As for the algorithm, the only straightforward comparison I found was “classic” versus “elim”, and “elim” seemed better because it took into account the GO term hierarchy (parent vs. child terms?) while the “classic” algorithm treats each GO term as an independent term (which doesn’t make sense because GO terms have a hierarchy when you look at the significant node diagrams. So to not take that into account would mean that you are likely overestimating actual significance (redundancy of terms)).

So based on my understanding of this, I will use the “elim” algorithm and the KS test. I can choose which significance level to select as the cut-off, 0.05 or 0.01.

Also, I am not sure if I have to use all types of ontology (Biological Processes, Cellular Components, Molecular Function). The one that interests me most is BP. It looks like Mike Connelly used only BP in his publication (10.1016/j.dci.2020.103717) so that should be ok to do?

Ok, after following my own train of thought from above (using elim + KS), the results from each hour were sparse and very general GO terms. In looking at the resource links a bit more, one said that the selection of the test and algorithm that you end up using depends on how “useful” the GO terms are that it gives you in the results. So it sounds like you can pick whatever combination works best for you.

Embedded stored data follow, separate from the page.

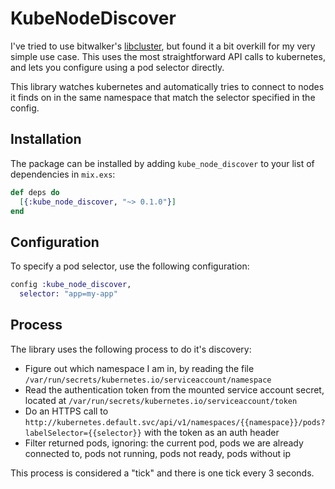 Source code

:# KubeNodeDiscover

I've tried to use bitwalker's [libcluster](https://github.com/bitwalker/libcluster), but found it a bit overkill for my very
simple use case. This uses the most straightforward API calls to kubernetes, and lets you configure
using a pod selector directly.

This library watches kubernetes and automatically tries to connect to nodes it finds on in the same
namespace that match the selector specified in the config.

## Installation

The package can be installed
by adding `kube_node_discover` to your list of dependencies in `mix.exs`:

```elixir
def deps do
  [{:kube_node_discover, "~> 0.1.0"}]
end
```

## Configuration

To specify a pod selector, use the following configuration:

```elixir
config :kube_node_discover,
  selector: "app=my-app"
```

## Process

The library uses the following process to do it's discovery:

* Figure out which namespace I am in, by reading the file `/var/run/secrets/kubernetes.io/serviceaccount/namespace`
* Read the authentication token from the mounted service account secret, located at `/var/run/secrets/kubernetes.io/serviceaccount/token`
* Do an HTTPS call to `http://kubernetes.default.svc/api/v1/namespaces/{{namespace}}/pods?labelSelector={{selector}}` with the token as an auth header
* Filter returned pods, ignoring: the current pod, pods we are already connected to, pods not running, pods not ready, pods without ip

This process is considered a "tick" and there is one tick every 3 seconds.
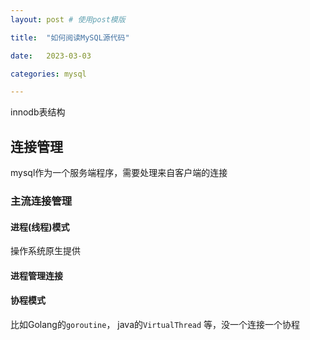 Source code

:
 ```yaml
---
layout: post # 使用post模版

title:  "如何阅读MySQL源代码"

date:   2023-03-03

categories: mysql

---
```


innodb表结构

## 连接管理

mysql作为一个服务端程序，需要处理来自客户端的连接

### 主流连接管理

#### 进程(线程)模式
操作系统原生提供

#### 进程管理连接

#### 协程模式
比如Golang的`goroutine`， java的`VirtualThread` 等，没一个连接一个协程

So in the code below, I run 4 different combinations of algorithms and statistical tests (classic+Fisher, weight01+Fisher, elim+KS, classic+KS) to see what comes out as significant and which GO terms are interesting.

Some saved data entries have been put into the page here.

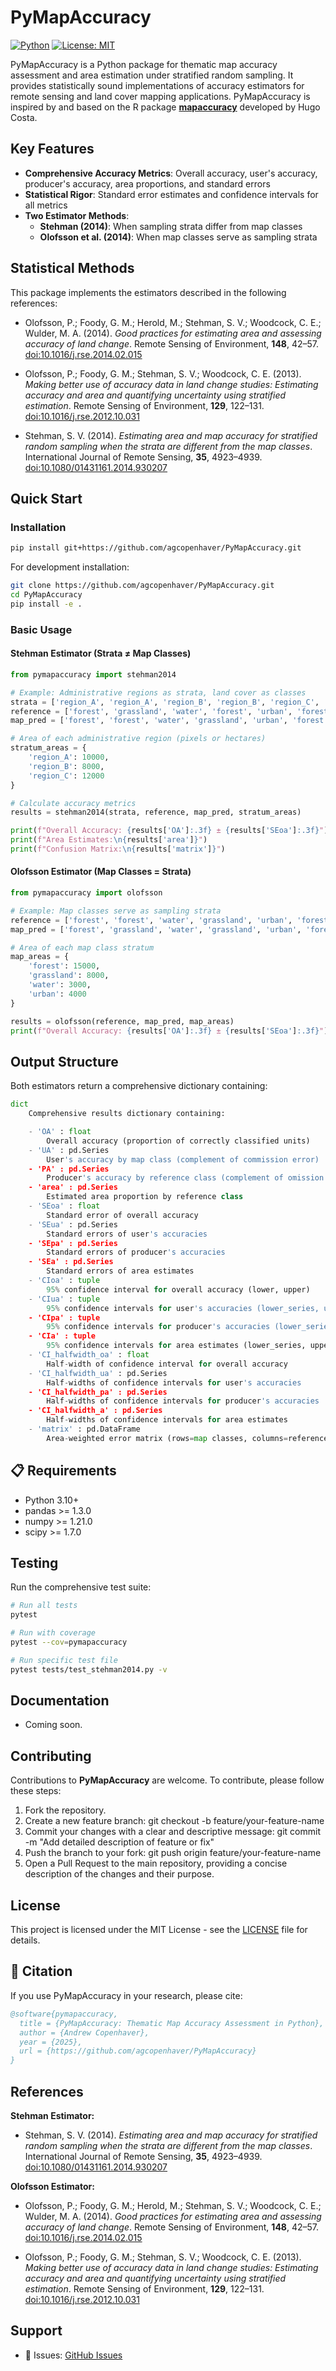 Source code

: # PyMapAccuracy

[![Python](https://img.shields.io/badge/python-3.10+-blue.svg)](https://www.python.org/downloads/)
[![License: MIT](https://img.shields.io/badge/License-MIT-yellow.svg)](https://opensource.org/licenses/MIT)

PyMapAccuracy is a Python package for thematic map accuracy assessment and area estimation under stratified random sampling. It provides statistically sound implementations of accuracy estimators for remote sensing and land cover mapping applications. PyMapAccuracy is inspired by and based on the R package [**mapaccuracy**](https://cran.r-project.org/web/packages/mapaccuracy/index.html) developed by Hugo Costa.

##  Key Features

- **Comprehensive Accuracy Metrics**: Overall accuracy, user's accuracy, producer's accuracy, area proportions, and standard errors
- **Statistical Rigor**: Standard error estimates and confidence intervals for all metrics
- **Two Estimator Methods**:
  - **Stehman (2014)**: When sampling strata differ from map classes
  - **Olofsson et al. (2014)**: When map classes serve as sampling strata

## Statistical Methods

This package implements the estimators described in the following references:

- Olofsson, P.; Foody, G. M.; Herold, M.; Stehman, S. V.; Woodcock, C. E.; Wulder, M. A. (2014). *Good practices for estimating area and assessing accuracy of land change*. Remote Sensing of Environment, **148**, 42–57. [doi:10.1016/j.rse.2014.02.015](https://doi.org/10.1016/j.rse.2014.02.015)

- Olofsson, P.; Foody, G. M.; Stehman, S. V.; Woodcock, C. E. (2013). *Making better use of accuracy data in land change studies: Estimating accuracy and area and quantifying uncertainty using stratified estimation*. Remote Sensing of Environment, **129**, 122–131. [doi:10.1016/j.rse.2012.10.031](https://doi.org/10.1016/j.rse.2012.10.031)

- Stehman, S. V. (2014). *Estimating area and map accuracy for stratified random sampling when the strata are different from the map classes*. International Journal of Remote Sensing, **35**, 4923–4939. [doi:10.1080/01431161.2014.930207](https://doi.org/10.1080/01431161.2014.930207)


##  Quick Start

### Installation

```bash
pip install git+https://github.com/agcopenhaver/PyMapAccuracy.git
```

For development installation:
```bash
git clone https://github.com/agcopenhaver/PyMapAccuracy.git
cd PyMapAccuracy
pip install -e .
```

### Basic Usage

#### Stehman Estimator (Strata ≠ Map Classes)

```python
from pymapaccuracy import stehman2014

# Example: Administrative regions as strata, land cover as classes
strata = ['region_A', 'region_A', 'region_B', 'region_B', 'region_C', 'region_C']
reference = ['forest', 'grassland', 'water', 'forest', 'urban', 'forest']
map_pred = ['forest', 'forest', 'water', 'grassland', 'urban', 'forest']

# Area of each administrative region (pixels or hectares)
stratum_areas = {
    'region_A': 10000,
    'region_B': 8000,
    'region_C': 12000
}

# Calculate accuracy metrics
results = stehman2014(strata, reference, map_pred, stratum_areas)

print(f"Overall Accuracy: {results['OA']:.3f} ± {results['SEoa']:.3f}")
print(f"Area Estimates:\n{results['area']}")
print(f"Confusion Matrix:\n{results['matrix']}")
```

#### Olofsson Estimator (Map Classes = Strata)

```python
from pymapaccuracy import olofsson

# Example: Map classes serve as sampling strata
reference = ['forest', 'forest', 'water', 'grassland', 'urban', 'forest']
map_pred = ['forest', 'grassland', 'water', 'grassland', 'urban', 'forest']

# Area of each map class stratum
map_areas = {
    'forest': 15000,
    'grassland': 8000,
    'water': 3000,
    'urban': 4000
}

results = olofsson(reference, map_pred, map_areas)
print(f"Overall Accuracy: {results['OA']:.3f} ± {results['SEoa']:.3f}")
```

## Output Structure

Both estimators return a comprehensive dictionary containing:

```python
dict
    Comprehensive results dictionary containing:

    - 'OA' : float
        Overall accuracy (proportion of correctly classified units)
    - 'UA' : pd.Series
        User's accuracy by map class (complement of commission error)
    - 'PA' : pd.Series
        Producer's accuracy by reference class (complement of omission error)
    - 'area' : pd.Series
        Estimated area proportion by reference class
    - 'SEoa' : float
        Standard error of overall accuracy
    - 'SEua' : pd.Series
        Standard errors of user's accuracies
    - 'SEpa' : pd.Series
        Standard errors of producer's accuracies
    - 'SEa' : pd.Series
        Standard errors of area estimates
    - 'CIoa' : tuple
        95% confidence interval for overall accuracy (lower, upper)
    - 'CIua' : tuple
        95% confidence intervals for user's accuracies (lower_series, upper_series)
    - 'CIpa' : tuple
        95% confidence intervals for producer's accuracies (lower_series, upper_series)
    - 'CIa' : tuple
        95% confidence intervals for area estimates (lower_series, upper_series)
    - 'CI_halfwidth_oa' : float
        Half-width of confidence interval for overall accuracy
    - 'CI_halfwidth_ua' : pd.Series
        Half-widths of confidence intervals for user's accuracies
    - 'CI_halfwidth_pa' : pd.Series
        Half-widths of confidence intervals for producer's accuracies
    - 'CI_halfwidth_a' : pd.Series
        Half-widths of confidence intervals for area estimates
    - 'matrix' : pd.DataFrame
        Area-weighted error matrix (rows=map classes, columns=reference classes)
```

## 📋 Requirements

- Python 3.10+
- pandas >= 1.3.0
- numpy >= 1.21.0
- scipy >= 1.7.0

##  Testing

Run the comprehensive test suite:

```bash
# Run all tests
pytest

# Run with coverage
pytest --cov=pymapaccuracy

# Run specific test file
pytest tests/test_stehman2014.py -v
```

##  Documentation

- Coming soon.

##  Contributing

Contributions to **PyMapAccuracy** are welcome. To contribute, please follow these steps:

1. Fork the repository.
2. Create a new feature branch:
   git checkout -b feature/your-feature-name
3. Commit your changes with a clear and descriptive message:
   git commit -m "Add detailed description of feature or fix"
4. Push the branch to your fork:
   git push origin feature/your-feature-name
5. Open a Pull Request to the main repository, providing a concise description of the changes and their purpose.
##  License

This project is licensed under the MIT License - see the [LICENSE](LICENSE) file for details.

## 📖 Citation

If you use PyMapAccuracy in your research, please cite:

```bibtex
@software{pymapaccuracy,
  title = {PyMapAccuracy: Thematic Map Accuracy Assessment in Python},
  author = {Andrew Copenhaver},
  year = {2025},
  url = {https://github.com/agcopenhaver/PyMapAccuracy}
}
```

##  References

**Stehman Estimator:**
- Stehman, S. V. (2014). *Estimating area and map accuracy for stratified random sampling when the strata are different from the map classes*. International Journal of Remote Sensing, **35**, 4923–4939. [doi:10.1080/01431161.2014.930207](https://doi.org/10.1080/01431161.2014.930207)


**Olofsson Estimator:**
- Olofsson, P.; Foody, G. M.; Herold, M.; Stehman, S. V.; Woodcock, C. E.; Wulder, M. A. (2014). *Good practices for estimating area and assessing accuracy of land change*. Remote Sensing of Environment, **148**, 42–57. [doi:10.1016/j.rse.2014.02.015](https://doi.org/10.1016/j.rse.2014.02.015)

- Olofsson, P.; Foody, G. M.; Stehman, S. V.; Woodcock, C. E. (2013). *Making better use of accuracy data in land change studies: Estimating accuracy and area and quantifying uncertainty using stratified estimation*. Remote Sensing of Environment, **129**, 122–131. [doi:10.1016/j.rse.2012.10.031](https://doi.org/10.1016/j.rse.2012.10.031)

##  Support

- 🐛 Issues: [GitHub Issues](https://github.com/agcopenhaver/PyMapAccuracy/issues)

Here is an example just from hour 1.

## topGO analysis Hour 1 Biological Processes (BP)

```
#label differentially expressed genes as '1' and non-significant genes as '0'
res_h1_GO<-as.data.frame(res_h1)
res_h1_GO<- res_h1_GO%>%mutate(Group=case_when(padj<0.05~"1",padj>=0.05~"0"))
res_h1_GO<-na.omit(res_h1_GO)
#create the gene universe
gene_universe_h1<-as.numeric(res_h1_GO$Group)
gene_universe_h1<-factor(gene_universe_h1)
names(gene_universe_h1) <- rownames(res_h1_GO)
#create topGO data object
GO_BP_h1 <-new("topGOdata",
ontology="BP",
allGenes=gene_universe_h1,
nodeSize=10,
annotationFun=annFUN.gene2GO,
gene2GO = geneID_GO)
# tests to identify enriched gene ontology terms
GO_BP_h1_resultFisher01<-runTest(GO_BP_h1,algorithm = "weight01", statistic = "fisher")
GO_BP_h1_resultFisherclassic<-runTest(GO_BP_h1,algorithm = "classic", statistic = "fisher")
GO_BP_h1_resultclassicKS <- runTest(GO_BP_h1, algorithm = "classic", statistic = "ks")
GO_BP_h1_resultelimKS <- runTest(GO_BP_h1, algorithm = "elim", statistic = "ks")
#generate results table
GO_BP_h1_resultstable<-GenTable(GO_BP_h1,
Fisher01 = GO_BP_h1_resultFisher01,
Fisherclassic = GO_BP_h1_resultFisherclassic,
classicKS = GO_BP_h1_resultclassicKS,
elimKS = GO_BP_h1_resultelimKS,
topNodes = 50)
showSigOfNodes(GO_BP_h1,score(GO_BP_h1_resultelimKS),firstSigNodes = 5,useInfo = 'all')
GO_BP_h1_resultstable %>% filter(Significant >= 1) %>% mutate(hour=1)-> sigGO_BP_h1 #filter for genes from this time point that are significantly associated with the GO terms (which are also significantly enriched)
```

So the results go from the first screenshot (just the elim+KS test) to the second one (multiple test combinations

And as you can see, the second one also has more specific GO terms, which I think is due to the use of the Fisher exact test, which is not accounting for GO term hierarchy. So maybe actually that is useful to treat GO terms as independent, otherwise when using the KS test, it only picks the top parent GO term as the signficant one, which isn’t very descriptive (could be “cellular process” or something).

Ok so based on all this I think I will go forward with Fisher exact test and either the classic or the weight01 algorithm.